* Task material
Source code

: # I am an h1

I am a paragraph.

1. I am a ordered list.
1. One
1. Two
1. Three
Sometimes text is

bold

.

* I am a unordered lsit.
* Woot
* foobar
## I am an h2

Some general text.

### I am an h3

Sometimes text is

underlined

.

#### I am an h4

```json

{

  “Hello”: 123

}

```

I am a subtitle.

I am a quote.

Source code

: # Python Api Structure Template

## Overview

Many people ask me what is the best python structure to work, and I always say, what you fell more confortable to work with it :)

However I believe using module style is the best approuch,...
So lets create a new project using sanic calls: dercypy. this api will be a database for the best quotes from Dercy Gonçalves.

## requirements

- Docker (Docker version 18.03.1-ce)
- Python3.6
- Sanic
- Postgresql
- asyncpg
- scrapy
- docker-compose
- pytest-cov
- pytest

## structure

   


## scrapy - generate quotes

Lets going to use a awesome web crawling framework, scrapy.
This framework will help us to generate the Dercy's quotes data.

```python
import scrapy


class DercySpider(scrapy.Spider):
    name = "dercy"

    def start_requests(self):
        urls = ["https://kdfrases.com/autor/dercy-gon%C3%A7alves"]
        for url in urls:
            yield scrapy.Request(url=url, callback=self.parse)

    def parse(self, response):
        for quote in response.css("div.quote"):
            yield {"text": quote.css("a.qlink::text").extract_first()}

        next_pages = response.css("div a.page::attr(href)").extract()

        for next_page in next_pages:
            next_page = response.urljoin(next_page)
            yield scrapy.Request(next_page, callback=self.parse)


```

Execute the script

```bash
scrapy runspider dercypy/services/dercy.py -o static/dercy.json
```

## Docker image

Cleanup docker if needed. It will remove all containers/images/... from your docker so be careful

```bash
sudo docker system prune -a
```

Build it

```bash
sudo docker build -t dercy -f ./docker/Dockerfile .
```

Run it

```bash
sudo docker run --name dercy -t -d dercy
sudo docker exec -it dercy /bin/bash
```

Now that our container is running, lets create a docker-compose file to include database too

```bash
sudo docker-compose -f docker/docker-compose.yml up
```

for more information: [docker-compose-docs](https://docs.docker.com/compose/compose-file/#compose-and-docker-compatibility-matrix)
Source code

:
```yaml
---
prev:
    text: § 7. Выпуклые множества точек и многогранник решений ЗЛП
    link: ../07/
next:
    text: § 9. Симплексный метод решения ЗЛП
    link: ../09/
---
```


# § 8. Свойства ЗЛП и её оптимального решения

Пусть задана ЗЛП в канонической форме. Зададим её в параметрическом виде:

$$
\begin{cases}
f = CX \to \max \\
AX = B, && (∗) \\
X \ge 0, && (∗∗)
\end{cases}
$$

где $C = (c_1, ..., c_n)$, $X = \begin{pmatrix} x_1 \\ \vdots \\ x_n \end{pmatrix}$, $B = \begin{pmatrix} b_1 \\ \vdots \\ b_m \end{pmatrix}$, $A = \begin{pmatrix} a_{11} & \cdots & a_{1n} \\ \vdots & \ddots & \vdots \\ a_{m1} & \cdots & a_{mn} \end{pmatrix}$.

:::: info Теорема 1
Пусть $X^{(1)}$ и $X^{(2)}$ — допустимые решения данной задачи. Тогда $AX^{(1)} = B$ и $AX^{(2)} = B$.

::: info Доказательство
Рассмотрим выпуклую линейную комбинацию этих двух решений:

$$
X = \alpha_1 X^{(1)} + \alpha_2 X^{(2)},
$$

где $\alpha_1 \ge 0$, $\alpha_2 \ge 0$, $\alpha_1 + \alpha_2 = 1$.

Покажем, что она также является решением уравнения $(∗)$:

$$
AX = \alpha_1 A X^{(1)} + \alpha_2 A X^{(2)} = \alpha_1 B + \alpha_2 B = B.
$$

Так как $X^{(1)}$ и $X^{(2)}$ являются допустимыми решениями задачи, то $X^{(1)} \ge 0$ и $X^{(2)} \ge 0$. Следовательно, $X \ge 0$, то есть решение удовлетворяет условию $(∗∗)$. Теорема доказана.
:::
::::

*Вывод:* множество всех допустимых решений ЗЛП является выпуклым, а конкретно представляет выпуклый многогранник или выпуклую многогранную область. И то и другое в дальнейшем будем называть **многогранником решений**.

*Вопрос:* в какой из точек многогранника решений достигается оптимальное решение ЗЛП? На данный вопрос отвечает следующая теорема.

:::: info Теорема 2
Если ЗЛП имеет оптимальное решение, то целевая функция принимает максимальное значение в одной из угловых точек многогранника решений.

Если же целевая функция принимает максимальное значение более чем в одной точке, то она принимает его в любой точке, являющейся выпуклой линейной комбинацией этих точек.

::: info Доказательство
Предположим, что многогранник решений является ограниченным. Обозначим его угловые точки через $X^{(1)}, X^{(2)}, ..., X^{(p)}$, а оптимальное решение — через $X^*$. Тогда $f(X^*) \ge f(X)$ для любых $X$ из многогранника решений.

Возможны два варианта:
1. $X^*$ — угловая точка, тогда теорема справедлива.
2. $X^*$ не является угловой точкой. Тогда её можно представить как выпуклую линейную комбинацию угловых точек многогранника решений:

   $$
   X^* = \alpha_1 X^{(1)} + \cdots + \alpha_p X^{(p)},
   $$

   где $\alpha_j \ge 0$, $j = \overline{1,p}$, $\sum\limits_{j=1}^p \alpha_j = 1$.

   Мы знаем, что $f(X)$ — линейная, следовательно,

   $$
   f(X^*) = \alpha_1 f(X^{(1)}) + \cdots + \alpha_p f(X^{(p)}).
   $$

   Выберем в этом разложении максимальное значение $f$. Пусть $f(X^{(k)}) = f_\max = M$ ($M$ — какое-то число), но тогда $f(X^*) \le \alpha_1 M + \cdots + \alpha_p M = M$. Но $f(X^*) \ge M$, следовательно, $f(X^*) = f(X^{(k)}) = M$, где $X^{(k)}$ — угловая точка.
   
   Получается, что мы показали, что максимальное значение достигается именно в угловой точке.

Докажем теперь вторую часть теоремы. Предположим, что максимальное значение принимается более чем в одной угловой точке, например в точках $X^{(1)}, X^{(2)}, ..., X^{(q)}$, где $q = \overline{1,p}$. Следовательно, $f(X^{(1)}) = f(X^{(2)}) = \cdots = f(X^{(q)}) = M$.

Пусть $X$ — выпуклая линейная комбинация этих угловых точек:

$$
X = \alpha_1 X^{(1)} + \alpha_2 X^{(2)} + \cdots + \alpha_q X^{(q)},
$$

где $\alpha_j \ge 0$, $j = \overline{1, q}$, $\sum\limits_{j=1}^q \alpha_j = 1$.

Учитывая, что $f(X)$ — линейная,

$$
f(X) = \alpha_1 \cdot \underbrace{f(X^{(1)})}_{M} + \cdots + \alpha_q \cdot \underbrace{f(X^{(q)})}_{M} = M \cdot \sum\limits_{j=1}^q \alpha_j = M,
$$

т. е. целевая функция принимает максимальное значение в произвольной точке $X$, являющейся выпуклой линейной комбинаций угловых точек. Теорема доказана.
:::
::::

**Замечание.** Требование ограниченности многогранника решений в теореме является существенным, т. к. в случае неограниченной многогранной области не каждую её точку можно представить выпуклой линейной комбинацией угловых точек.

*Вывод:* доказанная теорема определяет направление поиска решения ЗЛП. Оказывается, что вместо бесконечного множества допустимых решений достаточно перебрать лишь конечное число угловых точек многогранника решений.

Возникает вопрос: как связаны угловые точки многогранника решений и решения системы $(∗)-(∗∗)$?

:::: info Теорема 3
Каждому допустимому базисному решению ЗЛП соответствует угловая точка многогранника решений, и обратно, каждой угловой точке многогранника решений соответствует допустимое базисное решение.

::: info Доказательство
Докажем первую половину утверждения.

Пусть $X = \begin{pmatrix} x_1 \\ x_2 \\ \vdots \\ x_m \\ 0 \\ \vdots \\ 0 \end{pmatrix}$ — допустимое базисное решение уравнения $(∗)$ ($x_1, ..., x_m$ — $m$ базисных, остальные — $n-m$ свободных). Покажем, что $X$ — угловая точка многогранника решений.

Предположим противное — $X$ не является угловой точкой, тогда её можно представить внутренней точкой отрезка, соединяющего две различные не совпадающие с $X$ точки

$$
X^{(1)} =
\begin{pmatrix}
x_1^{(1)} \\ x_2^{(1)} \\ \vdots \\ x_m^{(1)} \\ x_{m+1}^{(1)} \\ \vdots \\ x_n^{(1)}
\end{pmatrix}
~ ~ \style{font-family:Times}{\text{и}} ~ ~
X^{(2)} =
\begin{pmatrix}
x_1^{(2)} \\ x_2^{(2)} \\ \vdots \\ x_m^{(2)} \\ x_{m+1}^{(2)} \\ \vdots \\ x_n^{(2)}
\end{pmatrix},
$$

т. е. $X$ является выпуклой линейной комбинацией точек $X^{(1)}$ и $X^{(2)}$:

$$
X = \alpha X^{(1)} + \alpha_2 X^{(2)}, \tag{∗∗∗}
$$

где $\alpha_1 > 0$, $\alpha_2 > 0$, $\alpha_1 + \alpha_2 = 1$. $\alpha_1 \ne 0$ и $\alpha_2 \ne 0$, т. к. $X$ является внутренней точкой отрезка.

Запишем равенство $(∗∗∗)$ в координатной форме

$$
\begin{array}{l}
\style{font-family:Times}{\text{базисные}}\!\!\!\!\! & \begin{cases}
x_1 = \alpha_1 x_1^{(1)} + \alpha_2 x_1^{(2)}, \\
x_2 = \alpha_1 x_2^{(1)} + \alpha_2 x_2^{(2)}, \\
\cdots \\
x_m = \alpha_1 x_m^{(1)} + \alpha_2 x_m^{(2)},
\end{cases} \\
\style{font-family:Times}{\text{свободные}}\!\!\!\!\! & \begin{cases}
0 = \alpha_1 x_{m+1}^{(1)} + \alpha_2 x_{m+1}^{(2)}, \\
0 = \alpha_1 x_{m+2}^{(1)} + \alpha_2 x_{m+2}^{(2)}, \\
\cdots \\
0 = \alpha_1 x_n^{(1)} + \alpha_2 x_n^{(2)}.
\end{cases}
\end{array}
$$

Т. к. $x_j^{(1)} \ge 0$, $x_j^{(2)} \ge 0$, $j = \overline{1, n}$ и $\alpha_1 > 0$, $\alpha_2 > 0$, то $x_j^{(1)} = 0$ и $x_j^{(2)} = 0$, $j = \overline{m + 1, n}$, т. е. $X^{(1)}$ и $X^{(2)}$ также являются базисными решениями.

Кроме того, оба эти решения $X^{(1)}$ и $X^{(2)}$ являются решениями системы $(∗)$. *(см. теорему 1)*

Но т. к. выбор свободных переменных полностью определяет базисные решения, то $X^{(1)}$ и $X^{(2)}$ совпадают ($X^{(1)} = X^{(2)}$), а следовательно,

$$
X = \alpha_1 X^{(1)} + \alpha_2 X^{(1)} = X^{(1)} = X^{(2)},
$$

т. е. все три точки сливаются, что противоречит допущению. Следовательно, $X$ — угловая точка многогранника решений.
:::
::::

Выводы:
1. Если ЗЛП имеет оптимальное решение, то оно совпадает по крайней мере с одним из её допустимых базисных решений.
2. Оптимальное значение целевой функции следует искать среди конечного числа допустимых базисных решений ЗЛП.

* Exercise directions
Identify the lines of the data that contain the word "функция". Copy each of them.

* Written answer
Если ЗЛП имеет оптимальное решение, то целевая функция принимает максимальное значение в одной из угловых точек многогранника решений.
Если же целевая функция принимает максимальное значение более чем в одной точке, то она принимает его в любой точке, являющейся выпуклой линейной комбинацией этих точек.
т. е. целевая функция принимает максимальное значение в произвольной точке $X$, являющейся выпуклой линейной комбинаций угловых точек. Теорема доказана.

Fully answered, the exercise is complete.